• [Exercise]
The full listing below should be printed word for word.

• [Input for this task]
***
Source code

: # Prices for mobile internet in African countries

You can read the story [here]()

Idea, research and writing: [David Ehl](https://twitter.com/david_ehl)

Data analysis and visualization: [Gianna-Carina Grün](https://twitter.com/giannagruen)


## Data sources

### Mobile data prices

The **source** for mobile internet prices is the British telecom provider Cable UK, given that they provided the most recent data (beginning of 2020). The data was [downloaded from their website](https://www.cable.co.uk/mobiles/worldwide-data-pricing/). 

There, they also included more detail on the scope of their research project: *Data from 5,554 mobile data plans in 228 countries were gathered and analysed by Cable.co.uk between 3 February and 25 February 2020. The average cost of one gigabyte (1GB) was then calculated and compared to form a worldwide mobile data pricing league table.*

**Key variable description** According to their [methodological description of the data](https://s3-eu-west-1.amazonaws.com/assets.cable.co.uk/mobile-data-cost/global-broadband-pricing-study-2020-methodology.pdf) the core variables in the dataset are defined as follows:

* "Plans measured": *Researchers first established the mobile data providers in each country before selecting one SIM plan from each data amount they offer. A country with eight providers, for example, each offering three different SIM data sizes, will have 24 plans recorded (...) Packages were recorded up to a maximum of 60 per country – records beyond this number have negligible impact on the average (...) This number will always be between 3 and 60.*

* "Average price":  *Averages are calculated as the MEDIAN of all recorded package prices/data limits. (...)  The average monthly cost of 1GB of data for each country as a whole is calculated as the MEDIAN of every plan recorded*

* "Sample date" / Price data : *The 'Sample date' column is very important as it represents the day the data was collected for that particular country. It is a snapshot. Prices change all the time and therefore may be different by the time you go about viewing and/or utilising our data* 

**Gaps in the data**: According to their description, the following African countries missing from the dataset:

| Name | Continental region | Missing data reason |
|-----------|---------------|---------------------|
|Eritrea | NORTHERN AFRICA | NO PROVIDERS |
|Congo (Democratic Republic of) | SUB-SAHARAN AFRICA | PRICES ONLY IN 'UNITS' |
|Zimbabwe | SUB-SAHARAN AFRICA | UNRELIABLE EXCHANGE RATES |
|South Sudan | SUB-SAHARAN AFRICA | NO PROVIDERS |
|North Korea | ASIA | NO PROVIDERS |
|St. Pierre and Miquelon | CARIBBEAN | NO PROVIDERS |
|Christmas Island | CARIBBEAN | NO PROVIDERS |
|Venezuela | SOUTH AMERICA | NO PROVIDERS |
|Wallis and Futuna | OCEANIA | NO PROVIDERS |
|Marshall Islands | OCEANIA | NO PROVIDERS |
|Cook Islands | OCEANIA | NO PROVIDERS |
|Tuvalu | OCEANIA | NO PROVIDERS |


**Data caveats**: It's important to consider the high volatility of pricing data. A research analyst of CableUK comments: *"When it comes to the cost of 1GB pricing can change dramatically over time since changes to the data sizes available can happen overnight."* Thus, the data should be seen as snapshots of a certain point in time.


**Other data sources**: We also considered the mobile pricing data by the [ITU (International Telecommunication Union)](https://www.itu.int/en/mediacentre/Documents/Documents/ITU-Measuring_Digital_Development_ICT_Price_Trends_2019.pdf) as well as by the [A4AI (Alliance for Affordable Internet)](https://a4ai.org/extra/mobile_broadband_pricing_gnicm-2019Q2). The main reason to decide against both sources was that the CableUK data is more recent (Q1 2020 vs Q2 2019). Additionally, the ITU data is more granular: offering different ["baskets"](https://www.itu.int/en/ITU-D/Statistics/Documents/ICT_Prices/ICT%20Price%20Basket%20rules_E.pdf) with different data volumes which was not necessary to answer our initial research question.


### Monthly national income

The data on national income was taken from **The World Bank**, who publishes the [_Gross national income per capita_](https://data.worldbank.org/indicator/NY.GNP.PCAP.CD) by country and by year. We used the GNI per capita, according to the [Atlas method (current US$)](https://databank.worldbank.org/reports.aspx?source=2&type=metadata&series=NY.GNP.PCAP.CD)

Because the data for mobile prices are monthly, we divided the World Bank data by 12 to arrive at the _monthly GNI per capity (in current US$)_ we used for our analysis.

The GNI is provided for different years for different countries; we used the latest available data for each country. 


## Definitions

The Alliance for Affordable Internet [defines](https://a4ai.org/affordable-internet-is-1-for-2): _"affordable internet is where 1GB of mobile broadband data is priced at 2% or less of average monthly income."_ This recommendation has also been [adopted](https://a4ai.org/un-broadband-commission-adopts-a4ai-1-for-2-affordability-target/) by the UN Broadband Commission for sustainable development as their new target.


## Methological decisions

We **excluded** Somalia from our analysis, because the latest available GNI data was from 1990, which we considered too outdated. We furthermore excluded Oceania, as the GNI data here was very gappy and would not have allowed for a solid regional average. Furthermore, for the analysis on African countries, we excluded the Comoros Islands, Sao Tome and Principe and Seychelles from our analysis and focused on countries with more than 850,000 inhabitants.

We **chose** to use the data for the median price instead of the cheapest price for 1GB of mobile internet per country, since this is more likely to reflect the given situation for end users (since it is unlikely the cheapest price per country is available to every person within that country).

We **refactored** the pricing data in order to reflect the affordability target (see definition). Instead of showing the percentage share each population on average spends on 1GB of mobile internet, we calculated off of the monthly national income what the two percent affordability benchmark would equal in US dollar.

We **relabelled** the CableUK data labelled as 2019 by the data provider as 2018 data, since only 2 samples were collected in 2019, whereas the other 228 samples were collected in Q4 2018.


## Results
***
• [Expected answer]
Source code

: # Prices for mobile internet in African countries

You can read the story [here]()

Idea, research and writing: [David Ehl](https://twitter.com/david_ehl)

Data analysis and visualization: [Gianna-Carina Grün](https://twitter.com/giannagruen)


## Data sources

### Mobile data prices

The **source** for mobile internet prices is the British telecom provider Cable UK, given that they provided the most recent data (beginning of 2020). The data was [downloaded from their website](https://www.cable.co.uk/mobiles/worldwide-data-pricing/). 

There, they also included more detail on the scope of their research project: *Data from 5,554 mobile data plans in 228 countries were gathered and analysed by Cable.co.uk between 3 February and 25 February 2020. The average cost of one gigabyte (1GB) was then calculated and compared to form a worldwide mobile data pricing league table.*

**Key variable description** According to their [methodological description of the data](https://s3-eu-west-1.amazonaws.com/assets.cable.co.uk/mobile-data-cost/global-broadband-pricing-study-2020-methodology.pdf) the core variables in the dataset are defined as follows:

* "Plans measured": *Researchers first established the mobile data providers in each country before selecting one SIM plan from each data amount they offer. A country with eight providers, for example, each offering three different SIM data sizes, will have 24 plans recorded (...) Packages were recorded up to a maximum of 60 per country – records beyond this number have negligible impact on the average (...) This number will always be between 3 and 60.*

* "Average price":  *Averages are calculated as the MEDIAN of all recorded package prices/data limits. (...)  The average monthly cost of 1GB of data for each country as a whole is calculated as the MEDIAN of every plan recorded*

* "Sample date" / Price data : *The 'Sample date' column is very important as it represents the day the data was collected for that particular country. It is a snapshot. Prices change all the time and therefore may be different by the time you go about viewing and/or utilising our data* 

**Gaps in the data**: According to their description, the following African countries missing from the dataset:

| Name | Continental region | Missing data reason |
|-----------|---------------|---------------------|
|Eritrea | NORTHERN AFRICA | NO PROVIDERS |
|Congo (Democratic Republic of) | SUB-SAHARAN AFRICA | PRICES ONLY IN 'UNITS' |
|Zimbabwe | SUB-SAHARAN AFRICA | UNRELIABLE EXCHANGE RATES |
|South Sudan | SUB-SAHARAN AFRICA | NO PROVIDERS |
|North Korea | ASIA | NO PROVIDERS |
|St. Pierre and Miquelon | CARIBBEAN | NO PROVIDERS |
|Christmas Island | CARIBBEAN | NO PROVIDERS |
|Venezuela | SOUTH AMERICA | NO PROVIDERS |
|Wallis and Futuna | OCEANIA | NO PROVIDERS |
|Marshall Islands | OCEANIA | NO PROVIDERS |
|Cook Islands | OCEANIA | NO PROVIDERS |
|Tuvalu | OCEANIA | NO PROVIDERS |


**Data caveats**: It's important to consider the high volatility of pricing data. A research analyst of CableUK comments: *"When it comes to the cost of 1GB pricing can change dramatically over time since changes to the data sizes available can happen overnight."* Thus, the data should be seen as snapshots of a certain point in time.


**Other data sources**: We also considered the mobile pricing data by the [ITU (International Telecommunication Union)](https://www.itu.int/en/mediacentre/Documents/Documents/ITU-Measuring_Digital_Development_ICT_Price_Trends_2019.pdf) as well as by the [A4AI (Alliance for Affordable Internet)](https://a4ai.org/extra/mobile_broadband_pricing_gnicm-2019Q2). The main reason to decide against both sources was that the CableUK data is more recent (Q1 2020 vs Q2 2019). Additionally, the ITU data is more granular: offering different ["baskets"](https://www.itu.int/en/ITU-D/Statistics/Documents/ICT_Prices/ICT%20Price%20Basket%20rules_E.pdf) with different data volumes which was not necessary to answer our initial research question.


### Monthly national income

The data on national income was taken from **The World Bank**, who publishes the [_Gross national income per capita_](https://data.worldbank.org/indicator/NY.GNP.PCAP.CD) by country and by year. We used the GNI per capita, according to the [Atlas method (current US$)](https://databank.worldbank.org/reports.aspx?source=2&type=metadata&series=NY.GNP.PCAP.CD)

Because the data for mobile prices are monthly, we divided the World Bank data by 12 to arrive at the _monthly GNI per capity (in current US$)_ we used for our analysis.

The GNI is provided for different years for different countries; we used the latest available data for each country. 


## Definitions

The Alliance for Affordable Internet [defines](https://a4ai.org/affordable-internet-is-1-for-2): _"affordable internet is where 1GB of mobile broadband data is priced at 2% or less of average monthly income."_ This recommendation has also been [adopted](https://a4ai.org/un-broadband-commission-adopts-a4ai-1-for-2-affordability-target/) by the UN Broadband Commission for sustainable development as their new target.


## Methological decisions

We **excluded** Somalia from our analysis, because the latest available GNI data was from 1990, which we considered too outdated. We furthermore excluded Oceania, as the GNI data here was very gappy and would not have allowed for a solid regional average. Furthermore, for the analysis on African countries, we excluded the Comoros Islands, Sao Tome and Principe and Seychelles from our analysis and focused on countries with more than 850,000 inhabitants.

We **chose** to use the data for the median price instead of the cheapest price for 1GB of mobile internet per country, since this is more likely to reflect the given situation for end users (since it is unlikely the cheapest price per country is available to every person within that country).

We **refactored** the pricing data in order to reflect the affordability target (see definition). Instead of showing the percentage share each population on average spends on 1GB of mobile internet, we calculated off of the monthly national income what the two percent affordability benchmark would equal in US dollar.

We **relabelled** the CableUK data labelled as 2019 by the data provider as 2018 data, since only 2 samples were collected in 2019, whereas the other 228 samples were collected in Q4 2018.


## Results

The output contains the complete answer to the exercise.